How AIs Learn From Your Content: Considerations Before Blocking Bots

How AIs Learn From Your Content: OpenAI’s ChatGPT accesses website content to enhance its learning capabilities. However, concerns have arisen about the absence of effortless methods to prevent one’s content from being utilized to train large language models (LLMs) such as ChatGPT. This article outlines the processes and considerations involved in blocking access to website content for AI training purposes.

Blocking GPTBot

OpenAI has provided established allows individuals to block GPTBot through the robots.txt file. GPTBot is the user agent for OpenAI’s web crawler. Although this action may seem straightforward, it’s important to understand that OpenAI does not explicitly state that GPTBot is utilized to build the datasets used to train ChatGPT. Additionally, there is a public dataset by CommonCrawl, which already extensively crawls the internet. This raises questions about the necessity of OpenAI duplicating this work. Protecting Your Content: Blocking ChatGPT and Similar Bots with QUIC.cloud

The full user agent string for GPTBot is: User agent token: GPTBot Full user-agent string: Mozilla/5.0 AppleWebKit/537.36 (KHTML, like Gecko; compatible; GPTBot/1.0; +https://openai.com/gptbot).

GPTBot can be disallowed in the robots.txt file using the following lines:

User-agent: GPTBot
Disallow: /

Additionally, GPTBot adheres to specific directives that control which parts of a website are allowed for crawling and which parts are prohibited, offering further control over its access.
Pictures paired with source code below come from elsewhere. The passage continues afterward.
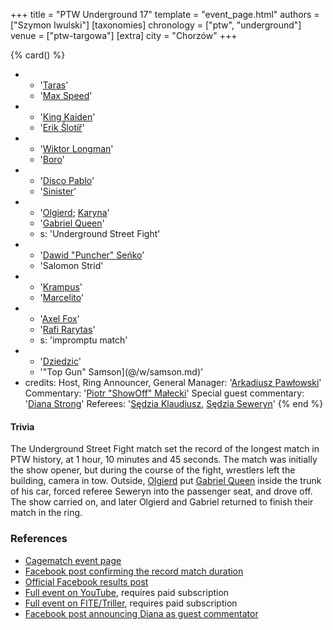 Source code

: +++
title = "PTW Underground 17"
template = "event_page.html"
authors = ["Szymon Iwulski"]
[taxonomies]
chronology = ["ptw", "underground"]
venue = ["ptw-targowa"]
[extra]
city = "Chorzów"
+++

{% card() %}
- - '[Taras](@/w/taras.md)'
  - '[Max Speed](@/w/max-speed.md)'
- - '[King Kaiden](@/w/king-kaiden.md)'
  - '[Erik Šlotíř](@/w/erik-slotir.md)'
- - '[Wiktor Longman](@/w/wiktor-longman.md)'
  - '[Boro](@/w/boro.md)'
- - '[Disco Pablo](@/w/disco-pablo.md)'
  - '[Sinister](@/w/sinister.md)'
- - '[Olgierd](@/w/olgierd.md); [Karyna](@/w/karyna.md)'
  - '[Gabriel Queen](@/w/gabriel-queen.md)'
  - s: 'Underground Street Fight'
- - '[Dawid "Puncher" Seńko](@/w/puncher.md)'
  - 'Salomon Strid'
- - '[Krampus](@/w/krampus.md)'
  - '[Marcelito](@/w/marcelito.md)'
- - '[Axel Fox](@/w/axel-fox.md)'
  - '[Rafi Rarytas](@/w/rafi.md)'
  - s: 'impromptu match'
- - '[Dziedzic](@/w/dziedzic.md)'
  - '"Top Gun" Samson](@/w/samson.md)'
- credits:
    Host, Ring Announcer, General Manager: '[Arkadiusz Pawłowski](@/w/pan-pawlowski.md)'
    Commentary: '[Piotr "ShowOff" Małecki](@/w/piotr-malecki.md)'
    Special guest commentary: '[Diana Strong](@/w/diana-strong.md)'
    Referees: '[Sędzia Klaudiusz](@/w/sedzia-klaudiusz.md), [Sędzia Seweryn](@/w/sedzia-seweryn.md)'
{% end %}

#### Trivia

The Underground Street Fight match set the record of the longest match in PTW history, at 1 hour, 10 minutes and 45 seconds. The match was initially the show opener, but during the course of the fight, wrestlers left the building, camera in tow. Outside, [Olgierd](@/w/olgierd.md) put [Gabriel Queen](@/w/gabriel-queen.md) inside the trunk of his car, forced referee Seweryn into the passenger seat, and drove off. The show carried on, and later Olgierd and Gabriel returned to finish their match in the ring.

### References

* [Cagematch event page](https://www.cagematch.net/?id=1&nr=365971)
* [Facebook post confirming the record match duration](https://www.facebook.com/PrimeTimeWrestlingPL/posts/pfbid0xpBiuZbjAbaBX1ryEpSXgTMa4EaMsgxJiyzCARq6D51ec5C9FRgiCrs3UYS6i7bBl)
* [Official Facebook results post](https://www.facebook.com/PrimeTimeWrestlingPL/posts/pfbid0PetNLNxmekrXTcfY5s2mEMb7eL21UpinvtMyBzcQajZCP2BB5EBJvBMFQKG5JyVkl)
* [Full event on YouTube](https://www.youtube.com/watch?v=rzPx_GS5NeQ&t=9458s), requires paid subscription
* [Full event on FITE/Triller](https://www.trillertv.com/watch/ptw-underground-17/2pdlp/), requires paid subscription
* [Facebook post announcing Diana as guest commentator](https://www.facebook.com/PrimeTimeWrestlingPL/posts/pfbid02aZedhtGzsTpd3QhX6rtq7Qs79V62wdvcXT4EB1eKB7TBdwzSv9AQNBi2KW4xs2X4l)
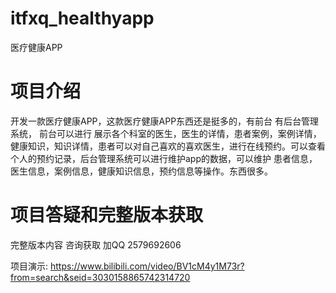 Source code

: # itfxq_healthyapp
医疗健康APP

# 项目介绍

开发一款医疗健康APP，这款医疗健康APP东西还是挺多的，有前台 有后台管理系统，
前台可以进行 展示各个科室的医生，医生的详情，患者案例，案例详情，健康知识，知识详情，患者可以对自己喜欢的喜欢医生，进行在线预约。可以查看个人的预约记录，后台管理系统可以进行维护app的数据，可以维护 患者信息，
医生信息，案例信息，健康知识信息，预约信息等操作。东西很多。

# 项目答疑和完整版本获取
完整版本内容 咨询获取 加QQ 2579692606

项目演示:
https://www.bilibili.com/video/BV1cM4y1M73r?from=search&seid=3030158865742314720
OpenAI also shares an IP range that can be used to identify the official GPTBot. While it’s possible to block this IP range through .htaccess, it’s important to note that the IP range can change, necessitating regular updates to the .htaccess file.

Considering the dynamic nature of the IP range, utilizing the range for confirming the user agent and blocking GPTBot with the robots.txt file is a more convenient approach.
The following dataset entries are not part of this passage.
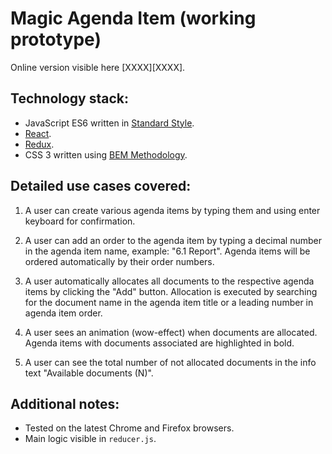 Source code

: # Magic Agenda Item (working prototype)

Online version visible here [XXXX][XXXX].

## Technology stack:
- JavaScript ES6 written in [Standard Style](https://standardjs.com/).
- [React](https://facebook.github.io/react/).
- [Redux](http://redux.js.org/).
- CSS 3 written using [BEM Methodology](https://en.bem.info/methodology/).

## Detailed use cases covered:
1. A user can create various agenda items by typing them and using enter keyboard for confirmation.

2. A user can add an order to the agenda item by typing a decimal number in the agenda item name, example: "6.1 Report". Agenda items will be ordered automatically by their order numbers.

3. A user automatically allocates all documents to the respective agenda items by clicking the "Add" button.
Allocation is executed by searching for the document name in the agenda item title or a leading number in agenda item order.

4. A user sees an animation (wow-effect) when documents are allocated. Agenda items with documents associated are highlighted in bold.

5. A user can see the total number of not allocated documents in the info text "Available documents (N)".

## Additional notes:
- Tested on the latest Chrome and Firefox browsers.
- Main logic visible in `reducer.js`. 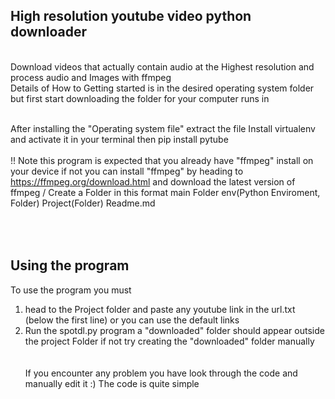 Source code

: High resolution youtube video python downloader
--------
<br>
Download videos that actually contain audio at the Highest resolution and process audio and Images with ffmpeg
<br>
Details of How to Getting started is in the desired operating system folder
but first start downloading the folder for your computer runs in
<br><br>

After installing the "Operating system file" extract the file
Install virtualenv and activate it in your terminal
then
pip install pytube
<br><br>
!! Note this program is expected that you already have "ffmpeg" install on your device if not you can install "ffmpeg" by heading to https://ffmpeg.org/download.html and download the latest version of ffmpeg
/
Create a Folder in this format
main Folder
      env(Python Enviroment, Folder)
      Project(Folder)
      Readme.md
      

<br><br>
Using the program
-----------------------------
To use the program you must 
1. head to the Project folder and paste any youtube link in the url.txt (below the first line) or you can use the default links
2. Run the spotdl.py program a "downloaded" folder should appear outside the project Folder
            if not try creating the "downloaded" folder manually
<br><br><br>
If you encounter any problem you have look through the code and manually edit it :) The code is quite simple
Protecting Your Content and Website from ChatGPT

How AIs Learn From Your Content

Large Language Models (LLMs) are trained on data from various sources including Wikipedia, government court records, books, emails, and crawled websites. Numerous open-source portals and websites offer vast amounts of data for AI training purposes.
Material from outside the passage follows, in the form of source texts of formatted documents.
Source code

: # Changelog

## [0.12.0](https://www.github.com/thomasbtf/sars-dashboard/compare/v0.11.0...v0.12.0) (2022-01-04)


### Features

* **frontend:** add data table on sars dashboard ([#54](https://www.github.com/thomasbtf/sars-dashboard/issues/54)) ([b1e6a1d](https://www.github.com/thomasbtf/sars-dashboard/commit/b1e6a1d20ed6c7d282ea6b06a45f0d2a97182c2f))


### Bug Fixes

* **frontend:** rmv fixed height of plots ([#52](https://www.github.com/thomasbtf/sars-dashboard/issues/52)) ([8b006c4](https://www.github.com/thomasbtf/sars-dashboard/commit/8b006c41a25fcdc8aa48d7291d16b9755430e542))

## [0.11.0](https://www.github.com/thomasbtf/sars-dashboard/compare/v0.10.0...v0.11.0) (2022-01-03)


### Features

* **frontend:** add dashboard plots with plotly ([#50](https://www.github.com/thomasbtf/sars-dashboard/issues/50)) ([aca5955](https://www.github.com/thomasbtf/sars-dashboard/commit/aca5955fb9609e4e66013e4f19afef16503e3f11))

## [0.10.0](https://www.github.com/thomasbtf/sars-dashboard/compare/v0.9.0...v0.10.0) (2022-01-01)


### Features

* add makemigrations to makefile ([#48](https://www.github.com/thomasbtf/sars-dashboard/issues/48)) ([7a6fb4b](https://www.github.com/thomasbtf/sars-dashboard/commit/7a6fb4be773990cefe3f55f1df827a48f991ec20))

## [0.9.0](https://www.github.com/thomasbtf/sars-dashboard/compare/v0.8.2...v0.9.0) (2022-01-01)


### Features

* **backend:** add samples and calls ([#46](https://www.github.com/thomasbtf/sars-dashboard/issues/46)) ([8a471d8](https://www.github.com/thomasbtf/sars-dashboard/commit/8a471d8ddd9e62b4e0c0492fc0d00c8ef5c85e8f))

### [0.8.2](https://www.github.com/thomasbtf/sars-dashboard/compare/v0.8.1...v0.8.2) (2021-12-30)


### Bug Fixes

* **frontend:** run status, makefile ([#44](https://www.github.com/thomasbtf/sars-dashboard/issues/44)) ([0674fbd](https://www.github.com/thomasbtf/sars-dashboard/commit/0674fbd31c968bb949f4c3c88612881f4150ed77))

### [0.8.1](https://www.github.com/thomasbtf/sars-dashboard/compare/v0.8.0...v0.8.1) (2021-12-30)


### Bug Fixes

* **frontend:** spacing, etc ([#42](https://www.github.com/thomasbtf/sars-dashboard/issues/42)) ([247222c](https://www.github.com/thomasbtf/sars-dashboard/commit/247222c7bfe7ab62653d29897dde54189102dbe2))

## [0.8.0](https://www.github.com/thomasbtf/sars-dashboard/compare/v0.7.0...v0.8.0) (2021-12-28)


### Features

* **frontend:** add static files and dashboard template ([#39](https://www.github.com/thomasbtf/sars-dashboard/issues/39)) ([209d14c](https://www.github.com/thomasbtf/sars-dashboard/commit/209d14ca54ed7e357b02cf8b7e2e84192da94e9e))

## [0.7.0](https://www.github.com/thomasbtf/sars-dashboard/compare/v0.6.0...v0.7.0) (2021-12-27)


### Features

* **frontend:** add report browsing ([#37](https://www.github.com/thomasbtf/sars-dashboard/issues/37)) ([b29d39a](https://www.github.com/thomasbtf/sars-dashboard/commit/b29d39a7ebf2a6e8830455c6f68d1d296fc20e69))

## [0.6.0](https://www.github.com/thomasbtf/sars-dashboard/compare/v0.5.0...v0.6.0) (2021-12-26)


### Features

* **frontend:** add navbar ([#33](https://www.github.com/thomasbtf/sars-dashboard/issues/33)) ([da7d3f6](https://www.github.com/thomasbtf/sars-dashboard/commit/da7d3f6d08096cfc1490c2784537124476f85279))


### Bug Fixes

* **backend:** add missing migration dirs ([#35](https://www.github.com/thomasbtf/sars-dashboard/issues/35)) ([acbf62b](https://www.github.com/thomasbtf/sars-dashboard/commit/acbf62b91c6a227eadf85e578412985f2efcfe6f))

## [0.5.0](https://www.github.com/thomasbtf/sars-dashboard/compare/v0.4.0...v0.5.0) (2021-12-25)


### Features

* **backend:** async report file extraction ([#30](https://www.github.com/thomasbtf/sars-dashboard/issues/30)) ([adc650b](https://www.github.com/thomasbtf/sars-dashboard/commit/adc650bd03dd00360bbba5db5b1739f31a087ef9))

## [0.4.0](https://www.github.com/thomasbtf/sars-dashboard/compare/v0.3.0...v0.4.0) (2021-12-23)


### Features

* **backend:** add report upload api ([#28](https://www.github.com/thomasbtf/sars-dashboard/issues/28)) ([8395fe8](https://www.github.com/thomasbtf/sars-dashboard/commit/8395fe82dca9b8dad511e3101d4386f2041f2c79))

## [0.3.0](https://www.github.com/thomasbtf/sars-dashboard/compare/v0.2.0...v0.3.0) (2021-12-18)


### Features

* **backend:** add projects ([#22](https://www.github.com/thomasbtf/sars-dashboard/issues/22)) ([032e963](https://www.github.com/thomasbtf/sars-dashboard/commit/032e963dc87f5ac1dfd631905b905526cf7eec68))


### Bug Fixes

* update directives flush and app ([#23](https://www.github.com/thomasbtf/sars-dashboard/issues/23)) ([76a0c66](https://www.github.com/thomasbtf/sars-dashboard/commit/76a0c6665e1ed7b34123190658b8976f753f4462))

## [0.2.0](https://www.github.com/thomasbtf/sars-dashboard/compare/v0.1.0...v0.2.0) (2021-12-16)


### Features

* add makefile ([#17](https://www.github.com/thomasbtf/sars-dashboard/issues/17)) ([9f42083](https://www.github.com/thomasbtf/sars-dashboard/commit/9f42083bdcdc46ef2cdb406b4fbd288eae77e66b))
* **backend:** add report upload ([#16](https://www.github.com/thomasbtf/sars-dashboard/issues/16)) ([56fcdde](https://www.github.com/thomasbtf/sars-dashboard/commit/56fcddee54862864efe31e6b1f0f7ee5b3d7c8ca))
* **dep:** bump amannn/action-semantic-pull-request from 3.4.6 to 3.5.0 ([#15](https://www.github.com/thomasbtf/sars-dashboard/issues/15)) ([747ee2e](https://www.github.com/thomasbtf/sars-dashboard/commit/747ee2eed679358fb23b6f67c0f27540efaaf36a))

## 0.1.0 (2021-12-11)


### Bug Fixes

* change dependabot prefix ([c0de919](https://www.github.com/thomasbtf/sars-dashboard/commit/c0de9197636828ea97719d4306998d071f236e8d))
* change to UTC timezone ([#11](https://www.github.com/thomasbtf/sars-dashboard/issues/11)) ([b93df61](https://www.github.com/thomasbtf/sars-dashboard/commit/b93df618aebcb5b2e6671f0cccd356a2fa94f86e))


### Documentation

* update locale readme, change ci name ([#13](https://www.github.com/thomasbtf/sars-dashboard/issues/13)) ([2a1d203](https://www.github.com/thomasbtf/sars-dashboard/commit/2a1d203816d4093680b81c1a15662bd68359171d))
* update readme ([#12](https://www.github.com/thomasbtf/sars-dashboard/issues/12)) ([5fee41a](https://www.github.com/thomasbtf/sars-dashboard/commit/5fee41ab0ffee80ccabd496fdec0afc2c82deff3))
Datasets Used to Train ChatGPT

The datasets used to train GPT-3.5 are identical to those used for GPT-3 with the key difference being the use of reinforcement learning from human feedback (RLHF). These datasets include Common Crawl (filtered), WebText2, Books1, Books2, and Wikipedia. PDF

OpenWebText2

While WebText2 (created by OpenAI) is not publicly available, a publicly accessible open-source version known as OpenWebText2 has been developed. This dataset was created utilizing similar crawl patterns to the original WebText2, potentially offering a comparable dataset of URLs.

A cleaned up version of OpenWebText2 can be downloaded here, while the raw version is available here.

There is no specific information available about the user agent used for either crawler. However, it’s important to note that sites linked from Reddit with three or more upvotes have a strong chance of being included in both the private OpenAI WebText2 dataset and its open-source counterpart, OpenWebText2.

Common Crawl

The Common Crawl dataset, created by the non-profit organization Common Crawl, is a widely utilized resource comprising internet content. Website owners can opt to block Common Crawl with Robots.txt to prevent their content from entering other datasets sourced from newer Common Crawl datasets.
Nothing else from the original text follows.